When Hurricane Dorian struck land in September 2019, the Category 5 storm left a trail of devastation all the way up the Eastern Seaboard of North American from the Caribbean to Canada. Shortly after, officials in the Bahamas reported more than 40 deaths, with hundreds more missing and widespread destruction leaving some 70,000 people homeless. In Nova Scotia, wind speeds reached a whopping 100 miles per hour, battering the coastline and causing half a million customers to lose power.
Despite experts having more than a week between the storm’s birth as a tropical wave on August 24 and landfall on September 1, havoc ensued. What if all that death and devastation could’ve been prevented?
One forward-thinking man believes he can do just that.
Who is Bruce Morton
Bruce Morton is an aerospace engineer and literal rocket scientist. In addition to contract positions with giants such as Lockheed Martin, GE and Raytheon, Morton has held several other roles throughout the aerospace, intelligence and defense industries. Spurred on by the 3,318 fatalities and $329.9 billion in damage caused by hurricanes over the last two decades as well as NASA’s prediction that global climate change could lead to a rise in severe hurricanes, Morton has devised a fascinating idea.
Disrupting Hurricane Formation: A Solar-Based Solution
Morton’s concept involves collecting solar radiation, converting it into microwave energy and transmitting it to Earth. That microwave energy can then be focused on nonsymmetrical segments of tropical depressions, which are typically circular and rotate slowly. By interrupting the upward and downward motion of air, water and water vapor within the depression, the microwave energy essentially destabilizes and destroys the depression and its potential. Rather than progressing into a storm and then, eventually, a hurricane, the depression dissipates and fades back into the elements.
Setting Up the Storm-Fighting Infrastructure
Morton’s plan relies on a network of space-based platforms used to harness solar radiation. Each platform would need an output capacity in excess of several thousand megawatts — at least double or triple the 829-megawatt capability of the Three Mile Island nuclear power plant in 2012 — and getting the equipment into space would require multiple rocket launches. The good news is that commercial space launches are becoming much more commonplace and therefore far more affordable.

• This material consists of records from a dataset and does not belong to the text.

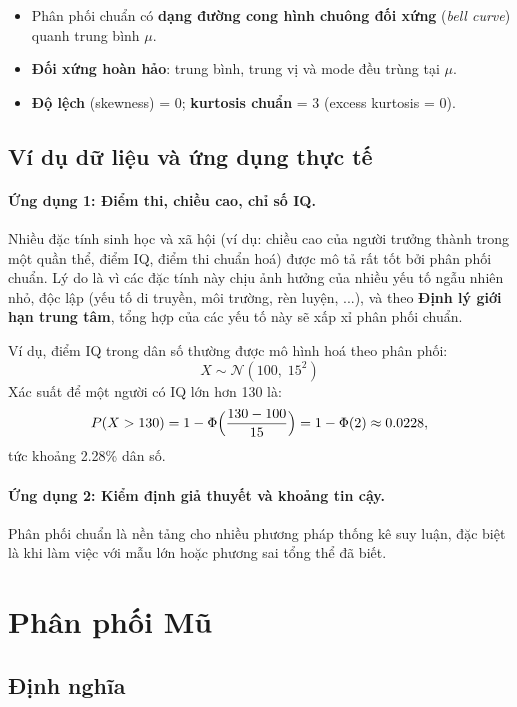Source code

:\begin{itemize}
    \item Phân phối chuẩn có \textbf{dạng đường cong hình chuông đối xứng} (\textit{bell curve}) quanh trung bình $\mu$.
    \item \textbf{Đối xứng hoàn hảo}: trung bình, trung vị và mode đều trùng tại $\mu$.
    \item \textbf{Độ lệch} (skewness) = 0; \textbf{kurtosis chuẩn} = 3 (excess kurtosis = 0).
\end{itemize}

\subsection*{Ví dụ dữ liệu và ứng dụng thực tế }

\paragraph{Ứng dụng 1: Điểm thi, chiều cao, chỉ số IQ.}  
Nhiều đặc tính sinh học và xã hội (ví dụ: chiều cao của người trưởng thành trong một quần thể, điểm IQ, điểm thi chuẩn hoá) được mô tả rất tốt bởi phân phối chuẩn.  
Lý do là vì các đặc tính này chịu ảnh hưởng của nhiều yếu tố ngẫu nhiên nhỏ, độc lập (yếu tố di truyền, môi trường, rèn luyện, ...), và theo \textbf{Định lý giới hạn trung tâm}, tổng hợp của các yếu tố này sẽ xấp xỉ phân phối chuẩn.

Ví dụ, điểm IQ trong dân số thường được mô hình hoá theo phân phối:
\[
X \sim \mathcal{N}(100,\;15^2)
\]
Xác suất để một người có IQ lớn hơn 130 là:
\[
P(X > 130) = 1 - \Phi\Bigl(\frac{130 - 100}{15}\Bigr) 
= 1 - \Phi(2) \approx 0.0228,
\]
tức khoảng 2.28\% dân số.

\paragraph{Ứng dụng 2: Kiểm định giả thuyết và khoảng tin cậy.}  
Phân phối chuẩn là nền tảng cho nhiều phương pháp thống kê suy luận, đặc biệt là khi làm việc với mẫu lớn hoặc phương sai tổng thể đã biết.  


\section{Phân phối Mũ}

\subsection{Định nghĩa}

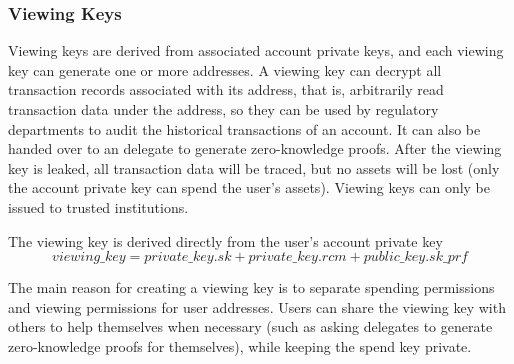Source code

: \subsubsection{Viewing Keys}\label{section: viewing-keys}

Viewing keys are derived from associated account private keys, and each viewing key can generate one or more addresses. A viewing key can decrypt all transaction records associated with its address, that is, arbitrarily read transaction data under the address, so they can be used by regulatory departments to audit the historical transactions of an account. It can also be handed over to an delegate to generate zero-knowledge proofs. After the viewing key is leaked, all transaction data will be traced, but no assets will be lost (only the account private key can spend the user's assets). Viewing keys can only be issued to trusted institutions.

The viewing key is derived directly from the user's account private key
$$viewing\_key = private\_key.sk + private\_key.rcm + public\_key.sk\_prf$$

The main reason for creating a viewing key is to separate spending permissions and viewing permissions for user addresses. Users can share the viewing key with others to help themselves when necessary (such as asking delegates to generate zero-knowledge proofs for themselves), while keeping the spend key private.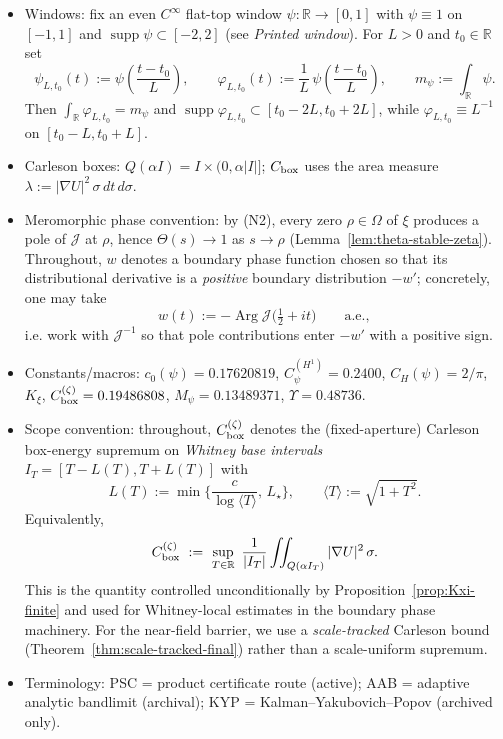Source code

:\documentclass[11pt]{article}
\providecommand{\czeroplateau}{0.17620819}%
\providecommand{\CboxZeta}{K_0 + K_\xi}%
\providecommand{\CHone}{2/\pi}%
\providecommand{\CpsiHone}{0.2400}%
\providecommand{\Mpsilocked}{(4/\pi)\,\CpsiHone\,\sqrt{\CboxZeta}}
\providecommand{\UpsilonLocked}{(2/\pi)\,\Mpsilocked/\czeroplateau}%
\renewcommand{\CboxZeta}{0.19486808}
\renewcommand{\Mpsilocked}{0.13489371}
\renewcommand{\UpsilonLocked}{0.48736}
\theoremstyle{definition}
\theoremstyle{remark}
\theoremstyle{definition}
\newcommand{\R}{\mathbb{R}}
\DeclareMathOperator{\Arg}{Arg}
\begin{document}
\begin{itemize}
\[
  \nu\ :=\ \sum_{\substack{\rho=\beta+i\gamma\\ \beta>1/2}} 2(\beta-\tfrac12)\,\delta_{\rho}
  \qquad\text{on }\Omega,
\]
and the associated \emph{boundary balayage} is the absolutely continuous measure $\mu$ on $\R$ with density
\[
  \frac{d\mu}{dt}(t)\ =\ \sum_{\substack{\rho=\beta+i\gamma\\ \beta>1/2}} 2(\beta-\tfrac12)\,P_{\beta-1/2}(t-\gamma).
\]
\item Windows: fix an even $C^\infty$ flat-top window $\psi:\R\to[0,1]$ with $\psi\equiv 1$ on $[-1,1]$ and $\operatorname{supp}\psi\subset[-2,2]$ (see \emph{Printed window}). For $L>0$ and $t_0\in\R$ set
\[
  \psi_{L,t_0}(t):=\psi\!\left(\frac{t-t_0}{L}\right),\qquad
  \varphi_{L,t_0}(t):=\frac{1}{L}\,\psi\!\left(\frac{t-t_0}{L}\right),\qquad
  m_\psi:=\int_\R\psi.
\]
Then $\int_\R \varphi_{L,t_0}=m_\psi$ and $\operatorname{supp}\varphi_{L,t_0}\subset[t_0-2L,t_0+2L]$, while $\varphi_{L,t_0}\equiv L^{-1}$ on $[t_0-L,t_0+L]$.
\item Carleson boxes: $Q(\alpha I)=I\times(0,\alpha|I|]$; $C_{\rm box}$ uses the area measure $\lambda:=|\nabla U|^2\,\sigma\,dt\,d\sigma$.
\item Meromorphic phase convention: by \textnormal{(N2)}, every zero $\rho\in\Omega$ of $\xi$ produces a pole of $\mathcal J$ at $\rho$, hence $\Theta(s)\to 1$ as $s\to\rho$ (Lemma~\ref{lem:theta-stable-zeta}).
Throughout, $w$ denotes a boundary phase function chosen so that its distributional derivative is a \emph{positive} boundary distribution $-w'$; concretely, one may take
\[
  w(t):=-\Arg\mathcal J\!\big(\tfrac12+it\big)\qquad\text{a.e.},
\]
i.e. work with $\mathcal J^{-1}$ so that pole contributions enter $-w'$ with a positive sign.
\item Constants/macros: $c_0(\psi)=\czeroplateau$, $C_\psi^{(H^1)}=\CpsiHone$, $C_H(\psi)=\CHone$, $K_\xi$, $C_{\rm box}^{(\zeta)}=\CboxZeta$, $M_\psi=\Mpsilocked$, $\Upsilon=\UpsilonLocked$.
\item Scope convention: throughout, $C_{\rm box}^{(\zeta)}$ denotes the (fixed-aperture) Carleson box-energy supremum on \emph{Whitney base intervals} $I_T=[T-L(T),T+L(T)]$ with
\[
  L(T):=\min\Big\{\frac{c}{\log\langle T\rangle},\,L_\star\Big\},\qquad \langle T\rangle:=\sqrt{1+T^2}.
\]
Equivalently,
\[
  C_{\rm box}^{(\zeta)}\ :=\ \sup_{T\in\R}\ \frac{1}{|I_T|}\iint_{Q(\alpha I_T)}|\nabla U|^2\,\sigma.
\]
This is the quantity controlled unconditionally by Proposition~\ref{prop:Kxi-finite} and used for Whitney-local estimates in the boundary phase machinery.
For the near-field barrier, we use a \emph{scale-tracked} Carleson bound (Theorem~\ref{thm:scale-tracked-final}) rather than a scale-uniform supremum.
\item Terminology: PSC = product certificate route (active); AAB = adaptive analytic bandlimit (archival); KYP = Kalman--Yakubovich--Popov (archived only).
\end{itemize}
\end{document}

Hurricane Disruption in Action
Ideally, Morton’s hurricane disruption system would benefit from the same identification and tracking methodologies already in place. When a tropical depression forms, ships and aircraft receive a danger notice and are warned to steer clear of the affected area. The hurricane disruption system would issue a similar order before launching into action, helping to protect and redirect anyone in the nearby airspace or water before beaming microwave energy into the depression.
As an additional benefit, microwave energy can be used even when storms aren’t prevalent. Annual hurricane season in the North Hemisphere runs from June through November, with activity beginning to peak in mid-August. Outside of those times, stored microwave energy could be used to generate earth-based solar power to help run the hurricane prevention system. It’s a way to use the machinery to pay for its own operation, and there may be even more applications possible in the future.
Though we have effective systems for tracking hurricanes, we have yet to turn that knowledge into a practical process for disrupting formation or at least influencing the path of a hurricane. Bruce Morton’s patent-pending solution (he submitted his application in 2019) could be the answer, help to save lives, limit property damage and forever change how we interact with Mother Nature.